Increase in Drunk Driving During Summer Months

As the summer approaches, more and more people will take advantage of the summer holidays and travel to visit friends and family. Unfortunately, summer is also one of the deadliest times to be on the road.

The U.S. Department of Transportation cites the holidays of Labor Day, Independence Day and Memorial Day as some of the most dangerous times to be driving. They trail only Thanksgiving in terms of the number of accidents and deaths on the road. Since 1982, each of these summer holidays has averaged over 500 traffic fatalities. The number of alcohol related deaths during this same time period has nearly doubled.

Younger Drivers at Risk

In Illinois, it is estimated the 47 percent of all motor vehicle crashes involve alcohol and the Illinois State Police cite alcohol as a factor in nearly 70% of all fatal accidents that occur between midnight and 3 a.m. It is, however, the younger drivers that are particularly at risk. According to the Illinois Secretary of State, those ages 21-34 are mostly responsible for alcohol related fatalities. Drivers under 21 are involved in 17% of all alcohol related fatalities, yet represent only 10% of the total number of licensed drivers.

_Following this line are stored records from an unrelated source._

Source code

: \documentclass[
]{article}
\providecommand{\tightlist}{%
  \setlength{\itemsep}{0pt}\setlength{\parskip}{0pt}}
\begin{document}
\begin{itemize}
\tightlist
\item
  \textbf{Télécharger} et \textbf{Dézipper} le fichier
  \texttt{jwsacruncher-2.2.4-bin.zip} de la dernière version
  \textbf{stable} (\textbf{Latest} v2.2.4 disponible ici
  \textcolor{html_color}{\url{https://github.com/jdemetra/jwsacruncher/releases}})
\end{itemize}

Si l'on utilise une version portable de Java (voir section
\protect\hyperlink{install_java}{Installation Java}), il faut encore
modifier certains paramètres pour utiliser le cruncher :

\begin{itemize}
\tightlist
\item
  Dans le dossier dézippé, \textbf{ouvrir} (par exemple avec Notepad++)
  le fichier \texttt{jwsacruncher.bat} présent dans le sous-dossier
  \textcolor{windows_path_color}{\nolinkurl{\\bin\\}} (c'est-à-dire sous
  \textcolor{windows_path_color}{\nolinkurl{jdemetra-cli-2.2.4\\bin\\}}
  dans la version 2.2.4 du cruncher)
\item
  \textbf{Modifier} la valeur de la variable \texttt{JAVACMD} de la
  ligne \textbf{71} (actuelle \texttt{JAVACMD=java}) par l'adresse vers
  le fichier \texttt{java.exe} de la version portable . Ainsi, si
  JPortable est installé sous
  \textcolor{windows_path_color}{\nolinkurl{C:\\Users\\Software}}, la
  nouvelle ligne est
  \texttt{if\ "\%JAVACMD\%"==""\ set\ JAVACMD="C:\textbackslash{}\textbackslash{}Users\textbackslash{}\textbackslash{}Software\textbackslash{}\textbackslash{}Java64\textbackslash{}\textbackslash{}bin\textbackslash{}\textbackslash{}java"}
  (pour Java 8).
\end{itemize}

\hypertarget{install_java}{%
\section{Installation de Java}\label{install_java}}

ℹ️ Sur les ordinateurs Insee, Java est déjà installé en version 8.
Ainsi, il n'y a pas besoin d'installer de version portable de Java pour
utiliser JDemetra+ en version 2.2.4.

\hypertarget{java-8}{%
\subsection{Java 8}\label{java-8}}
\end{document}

Overall Decline in the Number of Fatalities

Since 1982, the overall number of alcohol-related driving fatalities in the United States has decreased precipitously from over 26,000 per year to around 13,000. In 1982, 60 percent of all traffic fatalities were caused by drivers with a blood alcohol content over .08%, the current legal limit. In 2008, that number had dropped to just 37 percent. Since 2002, all 50 states have had laws in place making it illegal to drive with a blood alcohol content that is 0.08 percent or higher.

Despite this decline, law enforcement continues to make DUI enforcement one of its top priorities. During busy holiday weekends, police increase the number of patrols and DUI checkpoints. If you spot a suspected drunk driver on the road, it is recommended that you call the nearest state patrol or law enforcement agency with as much information about the vehicle and your location as possible.